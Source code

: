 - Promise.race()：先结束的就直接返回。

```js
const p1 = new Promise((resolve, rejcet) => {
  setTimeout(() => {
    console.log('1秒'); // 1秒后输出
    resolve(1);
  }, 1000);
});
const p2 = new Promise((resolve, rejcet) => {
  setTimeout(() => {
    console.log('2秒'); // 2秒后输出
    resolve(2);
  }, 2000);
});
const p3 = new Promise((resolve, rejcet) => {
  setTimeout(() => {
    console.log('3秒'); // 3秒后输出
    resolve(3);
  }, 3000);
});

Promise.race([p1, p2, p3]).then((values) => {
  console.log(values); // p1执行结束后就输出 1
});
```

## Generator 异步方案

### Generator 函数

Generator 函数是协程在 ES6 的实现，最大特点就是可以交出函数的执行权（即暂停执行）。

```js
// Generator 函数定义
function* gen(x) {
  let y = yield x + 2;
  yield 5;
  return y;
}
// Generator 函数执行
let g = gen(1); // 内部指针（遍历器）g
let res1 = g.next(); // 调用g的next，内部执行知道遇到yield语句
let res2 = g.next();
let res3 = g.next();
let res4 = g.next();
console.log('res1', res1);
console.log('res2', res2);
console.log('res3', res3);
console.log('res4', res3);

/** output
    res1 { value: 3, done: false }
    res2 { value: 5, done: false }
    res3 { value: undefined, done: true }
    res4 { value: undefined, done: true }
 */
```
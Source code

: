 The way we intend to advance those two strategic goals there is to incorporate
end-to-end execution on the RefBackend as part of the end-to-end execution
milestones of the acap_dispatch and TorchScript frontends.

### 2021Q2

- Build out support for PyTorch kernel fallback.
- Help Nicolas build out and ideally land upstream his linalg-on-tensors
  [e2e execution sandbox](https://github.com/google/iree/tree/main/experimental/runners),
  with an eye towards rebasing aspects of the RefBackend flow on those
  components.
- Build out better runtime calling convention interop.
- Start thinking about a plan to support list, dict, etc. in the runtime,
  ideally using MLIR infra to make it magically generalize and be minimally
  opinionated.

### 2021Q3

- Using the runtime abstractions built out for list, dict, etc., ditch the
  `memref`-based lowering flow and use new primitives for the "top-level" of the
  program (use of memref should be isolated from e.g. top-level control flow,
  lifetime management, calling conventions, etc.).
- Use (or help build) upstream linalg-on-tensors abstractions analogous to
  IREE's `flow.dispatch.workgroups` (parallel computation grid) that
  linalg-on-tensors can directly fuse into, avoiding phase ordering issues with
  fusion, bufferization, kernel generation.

### The problem
The response must contain every line from the listing above in which the string "dict" appears.

### Written response
- Start thinking about a plan to support list, dict, etc. in the runtime,
- Using the runtime abstractions built out for list, dict, etc., ditch the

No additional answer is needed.